Exercise data: Begin

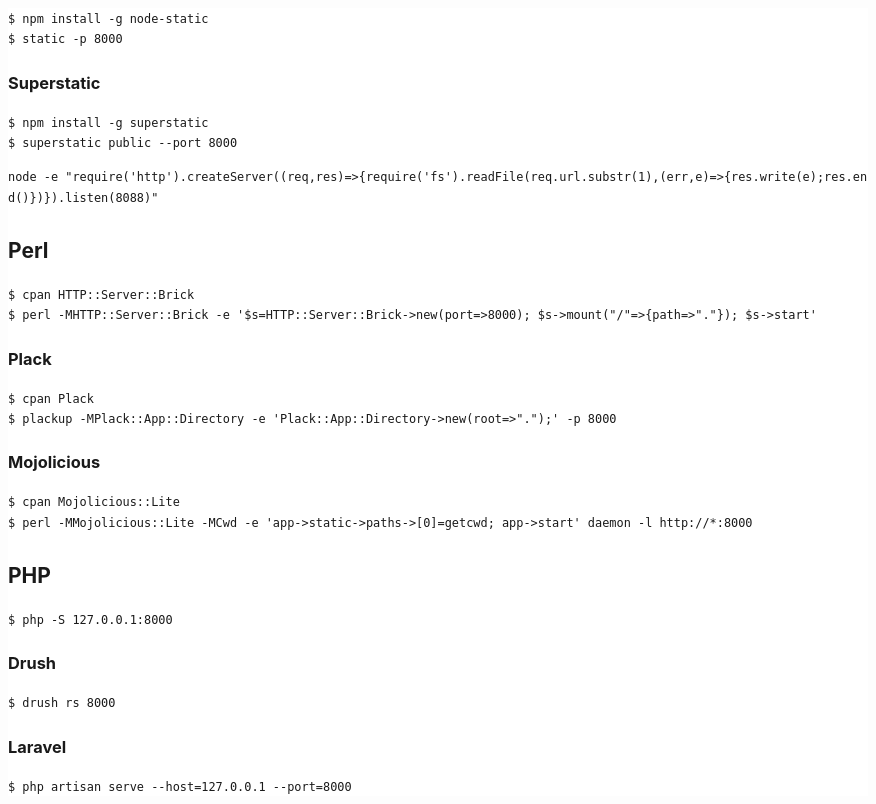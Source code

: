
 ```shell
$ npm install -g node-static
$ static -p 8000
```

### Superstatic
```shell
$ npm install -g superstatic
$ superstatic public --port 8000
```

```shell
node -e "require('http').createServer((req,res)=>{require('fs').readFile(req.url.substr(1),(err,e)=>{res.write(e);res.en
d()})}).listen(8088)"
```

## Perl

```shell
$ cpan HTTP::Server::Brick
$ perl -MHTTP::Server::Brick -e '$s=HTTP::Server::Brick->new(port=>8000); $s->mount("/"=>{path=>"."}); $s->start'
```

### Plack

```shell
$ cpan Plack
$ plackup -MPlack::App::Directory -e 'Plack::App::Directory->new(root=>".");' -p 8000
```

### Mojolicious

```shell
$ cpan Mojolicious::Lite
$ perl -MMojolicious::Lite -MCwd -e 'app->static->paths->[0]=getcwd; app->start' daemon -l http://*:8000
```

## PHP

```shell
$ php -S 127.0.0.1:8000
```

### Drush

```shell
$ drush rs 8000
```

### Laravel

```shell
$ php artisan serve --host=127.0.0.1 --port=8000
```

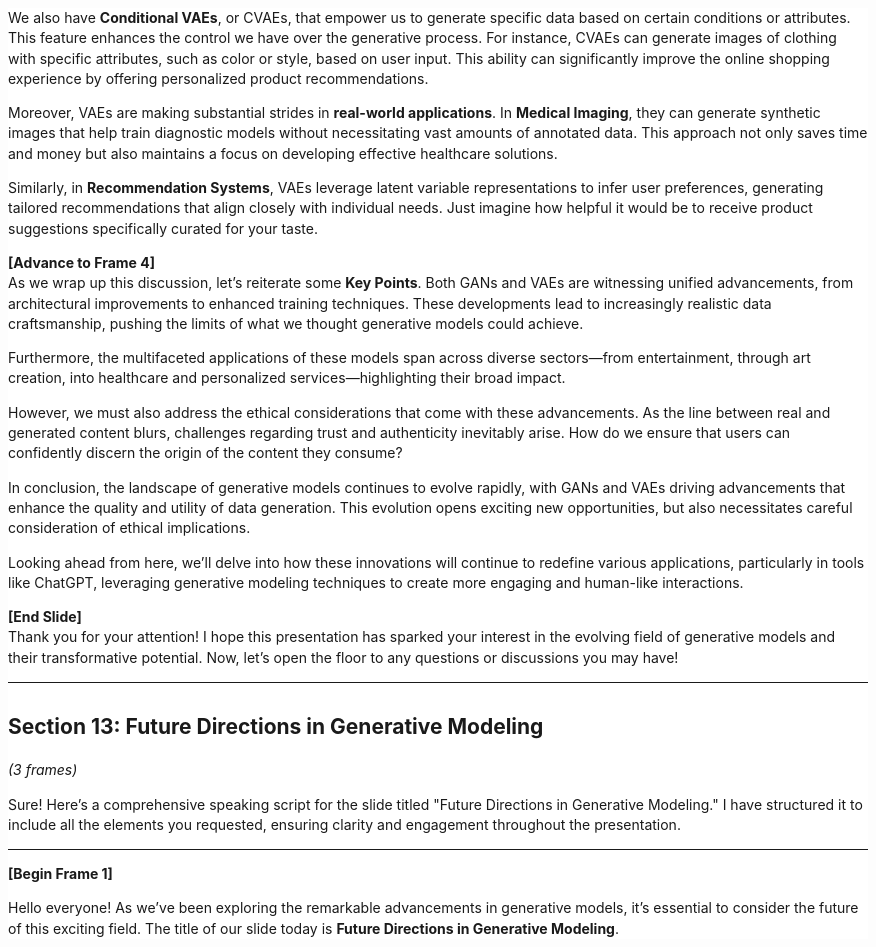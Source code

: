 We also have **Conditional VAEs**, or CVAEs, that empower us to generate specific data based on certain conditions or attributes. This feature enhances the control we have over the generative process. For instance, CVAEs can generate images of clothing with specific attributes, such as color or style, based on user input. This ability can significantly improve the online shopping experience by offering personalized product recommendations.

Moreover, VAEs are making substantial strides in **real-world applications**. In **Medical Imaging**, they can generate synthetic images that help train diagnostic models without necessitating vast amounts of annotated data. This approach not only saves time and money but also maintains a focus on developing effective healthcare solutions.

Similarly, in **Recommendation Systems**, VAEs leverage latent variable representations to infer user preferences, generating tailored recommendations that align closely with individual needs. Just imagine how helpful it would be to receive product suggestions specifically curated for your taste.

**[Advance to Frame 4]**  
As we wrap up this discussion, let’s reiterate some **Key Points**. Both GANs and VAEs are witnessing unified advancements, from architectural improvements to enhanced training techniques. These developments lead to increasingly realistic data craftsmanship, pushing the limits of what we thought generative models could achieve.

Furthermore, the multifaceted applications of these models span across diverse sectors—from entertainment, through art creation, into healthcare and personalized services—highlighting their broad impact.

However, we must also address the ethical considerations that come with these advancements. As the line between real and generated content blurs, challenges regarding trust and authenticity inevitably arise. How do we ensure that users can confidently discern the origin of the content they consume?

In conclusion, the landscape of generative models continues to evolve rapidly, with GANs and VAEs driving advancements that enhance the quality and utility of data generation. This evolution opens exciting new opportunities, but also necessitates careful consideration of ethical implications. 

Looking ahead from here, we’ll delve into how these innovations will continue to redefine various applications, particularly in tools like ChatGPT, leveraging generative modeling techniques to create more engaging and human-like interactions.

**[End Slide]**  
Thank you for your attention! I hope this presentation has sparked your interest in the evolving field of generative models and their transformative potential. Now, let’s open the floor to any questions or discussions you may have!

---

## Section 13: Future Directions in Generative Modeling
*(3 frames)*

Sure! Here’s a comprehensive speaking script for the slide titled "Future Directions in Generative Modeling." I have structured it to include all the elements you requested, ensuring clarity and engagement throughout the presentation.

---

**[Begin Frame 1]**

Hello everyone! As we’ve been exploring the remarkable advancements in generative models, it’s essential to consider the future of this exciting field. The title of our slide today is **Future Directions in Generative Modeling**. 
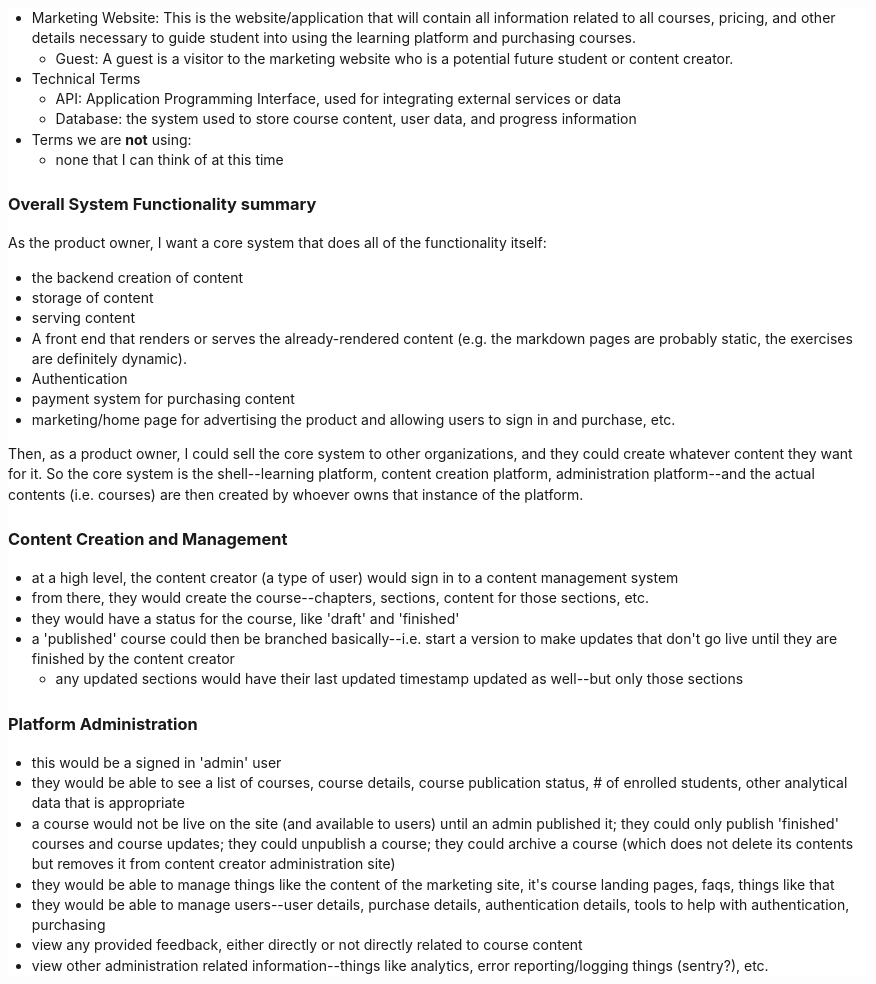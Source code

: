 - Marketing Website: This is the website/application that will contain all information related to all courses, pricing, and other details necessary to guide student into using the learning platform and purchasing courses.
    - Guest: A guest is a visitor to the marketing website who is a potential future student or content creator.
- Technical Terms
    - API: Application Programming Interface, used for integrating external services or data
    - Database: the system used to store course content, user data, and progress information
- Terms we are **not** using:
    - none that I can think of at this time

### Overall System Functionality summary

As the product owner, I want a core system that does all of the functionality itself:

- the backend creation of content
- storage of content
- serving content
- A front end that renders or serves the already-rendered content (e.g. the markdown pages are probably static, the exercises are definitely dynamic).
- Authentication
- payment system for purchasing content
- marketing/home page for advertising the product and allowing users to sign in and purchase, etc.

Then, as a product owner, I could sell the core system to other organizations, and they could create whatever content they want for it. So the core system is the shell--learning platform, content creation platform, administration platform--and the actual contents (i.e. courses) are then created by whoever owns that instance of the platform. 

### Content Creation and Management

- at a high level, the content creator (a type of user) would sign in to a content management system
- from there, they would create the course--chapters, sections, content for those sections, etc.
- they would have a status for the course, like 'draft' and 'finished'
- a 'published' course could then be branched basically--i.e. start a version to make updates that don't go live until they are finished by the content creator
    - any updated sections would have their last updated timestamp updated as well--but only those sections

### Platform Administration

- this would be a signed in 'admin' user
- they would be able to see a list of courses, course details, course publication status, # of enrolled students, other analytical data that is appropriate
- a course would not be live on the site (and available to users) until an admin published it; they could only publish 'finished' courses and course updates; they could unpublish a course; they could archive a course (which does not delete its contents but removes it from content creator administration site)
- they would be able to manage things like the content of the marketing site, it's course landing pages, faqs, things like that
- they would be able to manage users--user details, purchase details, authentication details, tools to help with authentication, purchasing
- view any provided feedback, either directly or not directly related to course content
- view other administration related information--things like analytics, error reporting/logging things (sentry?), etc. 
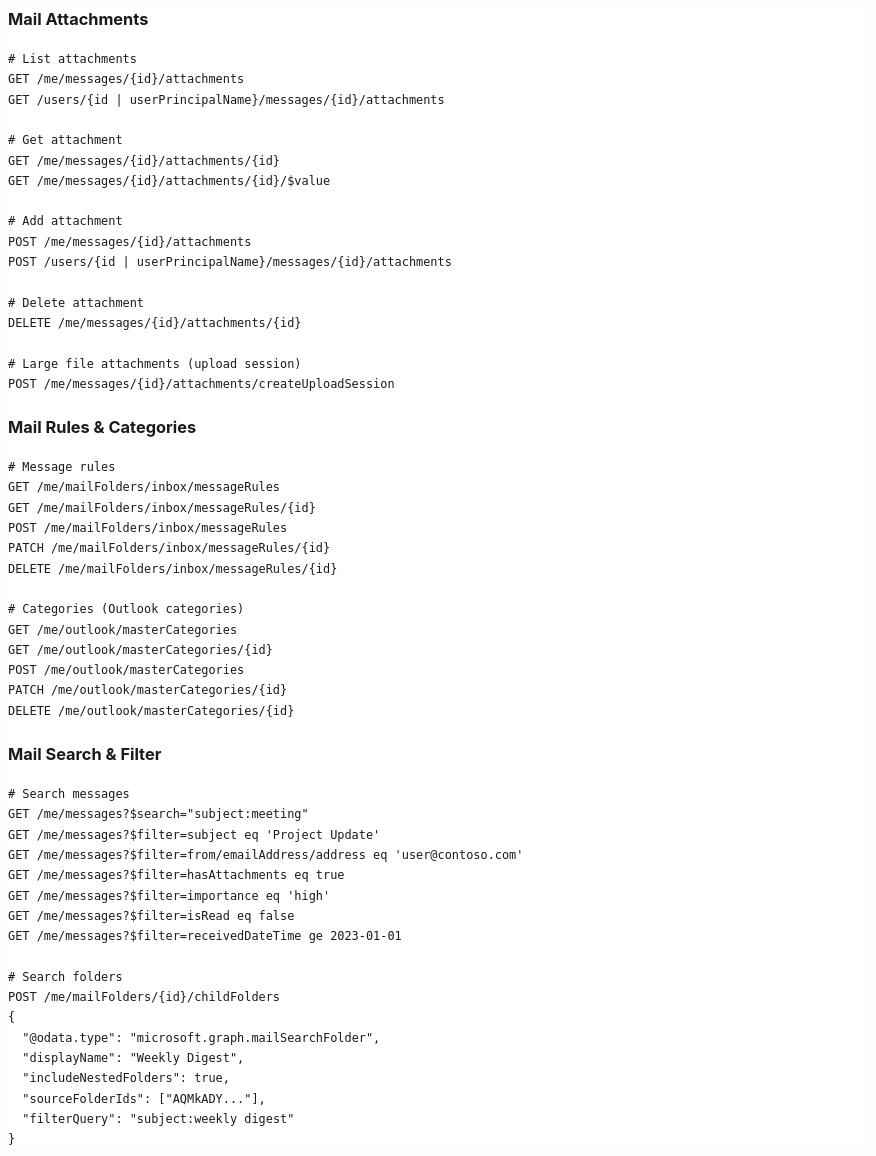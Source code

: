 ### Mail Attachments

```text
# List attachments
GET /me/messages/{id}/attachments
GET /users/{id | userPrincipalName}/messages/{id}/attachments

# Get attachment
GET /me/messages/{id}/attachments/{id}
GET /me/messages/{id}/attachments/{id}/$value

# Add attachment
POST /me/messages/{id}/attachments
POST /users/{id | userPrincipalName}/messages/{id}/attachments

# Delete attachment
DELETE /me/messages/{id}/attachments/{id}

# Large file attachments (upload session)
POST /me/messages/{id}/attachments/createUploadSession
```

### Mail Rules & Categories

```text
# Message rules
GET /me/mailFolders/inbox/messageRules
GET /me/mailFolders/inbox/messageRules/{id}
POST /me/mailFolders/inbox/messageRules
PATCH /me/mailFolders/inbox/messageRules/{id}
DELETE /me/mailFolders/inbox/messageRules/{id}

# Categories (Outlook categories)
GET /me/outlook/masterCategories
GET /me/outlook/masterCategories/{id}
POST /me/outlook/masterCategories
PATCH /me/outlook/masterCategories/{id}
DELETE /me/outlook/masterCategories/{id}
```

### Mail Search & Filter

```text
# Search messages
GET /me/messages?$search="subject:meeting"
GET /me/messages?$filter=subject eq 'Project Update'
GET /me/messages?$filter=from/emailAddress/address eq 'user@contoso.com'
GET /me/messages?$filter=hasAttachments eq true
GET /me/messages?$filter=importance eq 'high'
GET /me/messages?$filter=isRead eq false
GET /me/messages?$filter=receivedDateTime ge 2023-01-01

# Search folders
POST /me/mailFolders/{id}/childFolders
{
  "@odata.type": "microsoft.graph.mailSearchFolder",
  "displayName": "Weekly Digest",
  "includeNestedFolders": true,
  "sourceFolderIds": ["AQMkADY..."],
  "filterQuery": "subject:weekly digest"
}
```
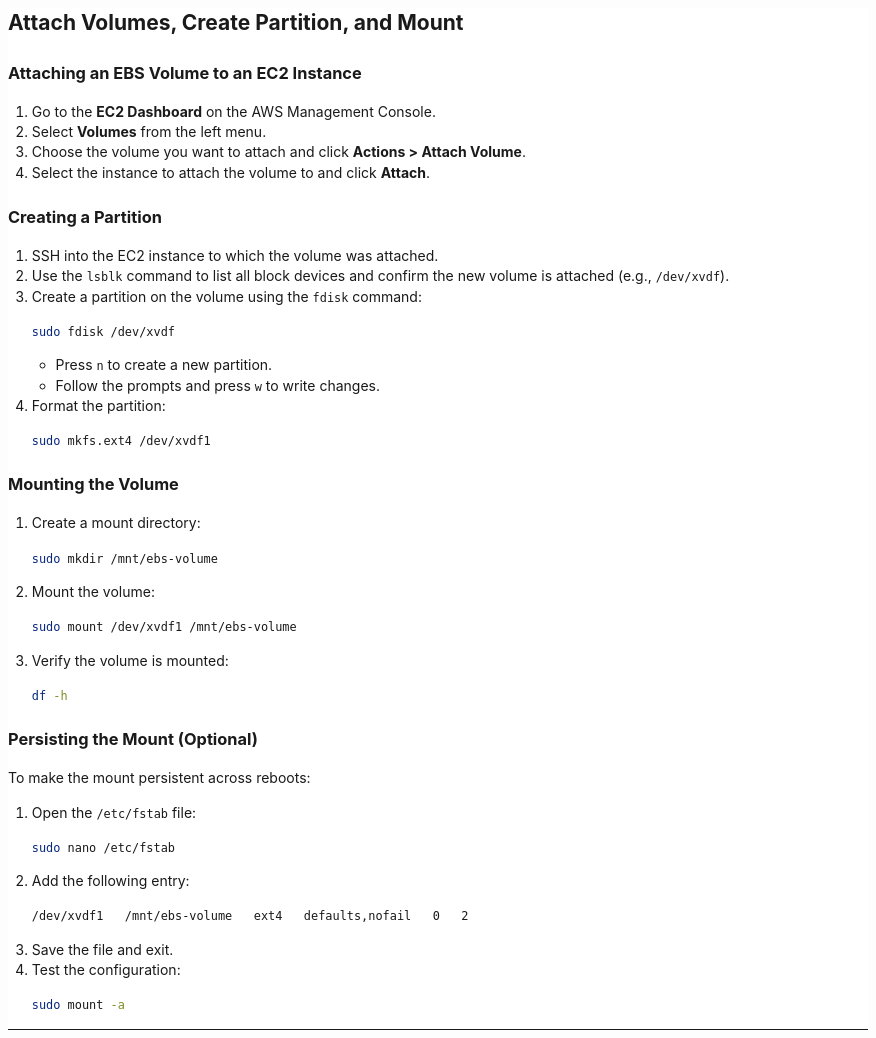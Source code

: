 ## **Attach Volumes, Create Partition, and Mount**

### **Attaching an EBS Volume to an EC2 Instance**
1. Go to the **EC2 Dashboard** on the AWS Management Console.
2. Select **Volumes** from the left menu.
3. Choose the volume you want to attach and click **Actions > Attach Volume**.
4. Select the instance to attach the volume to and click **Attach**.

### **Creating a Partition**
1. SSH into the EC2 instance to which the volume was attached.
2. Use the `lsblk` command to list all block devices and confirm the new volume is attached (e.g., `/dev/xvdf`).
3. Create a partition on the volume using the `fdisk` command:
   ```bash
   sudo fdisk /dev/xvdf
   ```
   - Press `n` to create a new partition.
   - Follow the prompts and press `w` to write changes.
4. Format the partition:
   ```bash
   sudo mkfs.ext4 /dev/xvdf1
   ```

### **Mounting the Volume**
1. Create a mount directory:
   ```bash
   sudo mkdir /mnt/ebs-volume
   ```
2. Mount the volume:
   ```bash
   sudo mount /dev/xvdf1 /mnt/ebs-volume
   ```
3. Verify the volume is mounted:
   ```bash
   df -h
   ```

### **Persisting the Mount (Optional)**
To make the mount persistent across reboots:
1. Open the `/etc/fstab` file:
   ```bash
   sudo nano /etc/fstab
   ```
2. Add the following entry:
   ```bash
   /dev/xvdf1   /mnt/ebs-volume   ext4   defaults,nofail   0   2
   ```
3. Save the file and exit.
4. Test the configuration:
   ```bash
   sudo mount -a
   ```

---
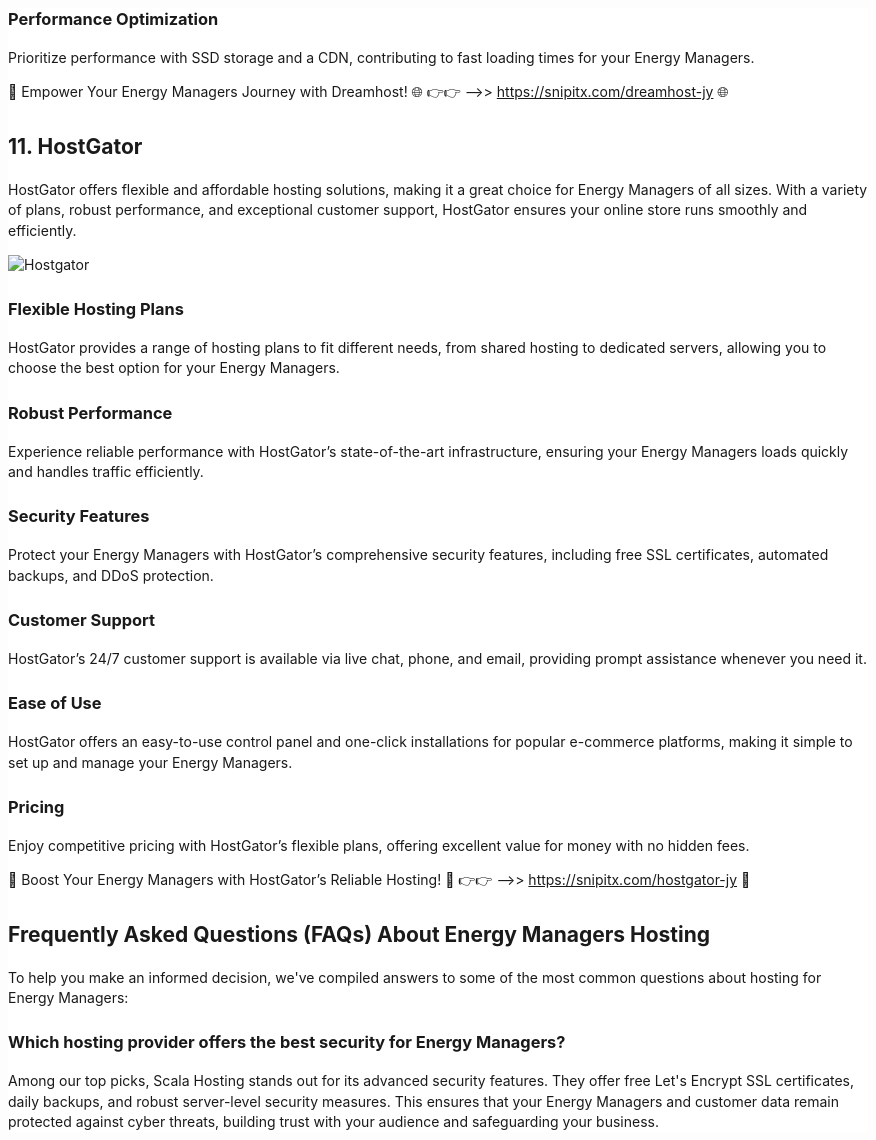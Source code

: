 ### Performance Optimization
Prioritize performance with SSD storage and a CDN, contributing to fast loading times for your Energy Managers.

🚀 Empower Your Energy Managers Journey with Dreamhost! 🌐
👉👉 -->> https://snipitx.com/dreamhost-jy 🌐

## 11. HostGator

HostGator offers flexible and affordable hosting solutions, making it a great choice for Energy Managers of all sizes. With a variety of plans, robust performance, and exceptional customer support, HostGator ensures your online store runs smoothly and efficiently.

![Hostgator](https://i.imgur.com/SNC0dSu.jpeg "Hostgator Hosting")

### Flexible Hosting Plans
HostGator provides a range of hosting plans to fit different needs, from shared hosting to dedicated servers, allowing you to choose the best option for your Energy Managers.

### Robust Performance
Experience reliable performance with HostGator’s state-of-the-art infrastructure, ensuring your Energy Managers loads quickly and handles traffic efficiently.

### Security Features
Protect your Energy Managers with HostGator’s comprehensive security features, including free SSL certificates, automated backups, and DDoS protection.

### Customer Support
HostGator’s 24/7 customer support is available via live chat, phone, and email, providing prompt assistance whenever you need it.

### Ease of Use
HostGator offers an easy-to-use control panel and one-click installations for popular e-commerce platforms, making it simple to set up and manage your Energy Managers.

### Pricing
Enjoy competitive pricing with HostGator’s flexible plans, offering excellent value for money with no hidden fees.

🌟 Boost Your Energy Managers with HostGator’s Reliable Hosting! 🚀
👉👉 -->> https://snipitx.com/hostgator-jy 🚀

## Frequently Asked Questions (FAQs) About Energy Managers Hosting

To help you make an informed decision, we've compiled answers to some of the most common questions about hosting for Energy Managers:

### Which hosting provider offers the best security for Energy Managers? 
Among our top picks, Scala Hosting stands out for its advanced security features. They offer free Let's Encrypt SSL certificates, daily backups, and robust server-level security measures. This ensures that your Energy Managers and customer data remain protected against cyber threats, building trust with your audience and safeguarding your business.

Exercise data: End

The task. From the first line of the records through the line with "Moreover, VAEs are", reproduce each line exactly and leave the pictures out.

Output for this exercise.
Source code

:
 ```shell
$ npm install -g node-static
$ static -p 8000
```

### Superstatic
```shell
$ npm install -g superstatic
$ superstatic public --port 8000
```

```shell
node -e "require('http').createServer((req,res)=>{require('fs').readFile(req.url.substr(1),(err,e)=>{res.write(e);res.en
d()})}).listen(8088)"
```

## Perl

```shell
$ cpan HTTP::Server::Brick
$ perl -MHTTP::Server::Brick -e '$s=HTTP::Server::Brick->new(port=>8000); $s->mount("/"=>{path=>"."}); $s->start'
```

### Plack

```shell
$ cpan Plack
$ plackup -MPlack::App::Directory -e 'Plack::App::Directory->new(root=>".");' -p 8000
```

### Mojolicious

```shell
$ cpan Mojolicious::Lite
$ perl -MMojolicious::Lite -MCwd -e 'app->static->paths->[0]=getcwd; app->start' daemon -l http://*:8000
```

## PHP

```shell
$ php -S 127.0.0.1:8000
```

### Drush

```shell
$ drush rs 8000
```

### Laravel

```shell
$ php artisan serve --host=127.0.0.1 --port=8000
```

Source code

: We also have **Conditional VAEs**, or CVAEs, that empower us to generate specific data based on certain conditions or attributes. This feature enhances the control we have over the generative process. For instance, CVAEs can generate images of clothing with specific attributes, such as color or style, based on user input. This ability can significantly improve the online shopping experience by offering personalized product recommendations.

Moreover, VAEs are making substantial strides in **real-world applications**. In **Medical Imaging**, they can generate synthetic images that help train diagnostic models without necessitating vast amounts of annotated data. This approach not only saves time and money but also maintains a focus on developing effective healthcare solutions.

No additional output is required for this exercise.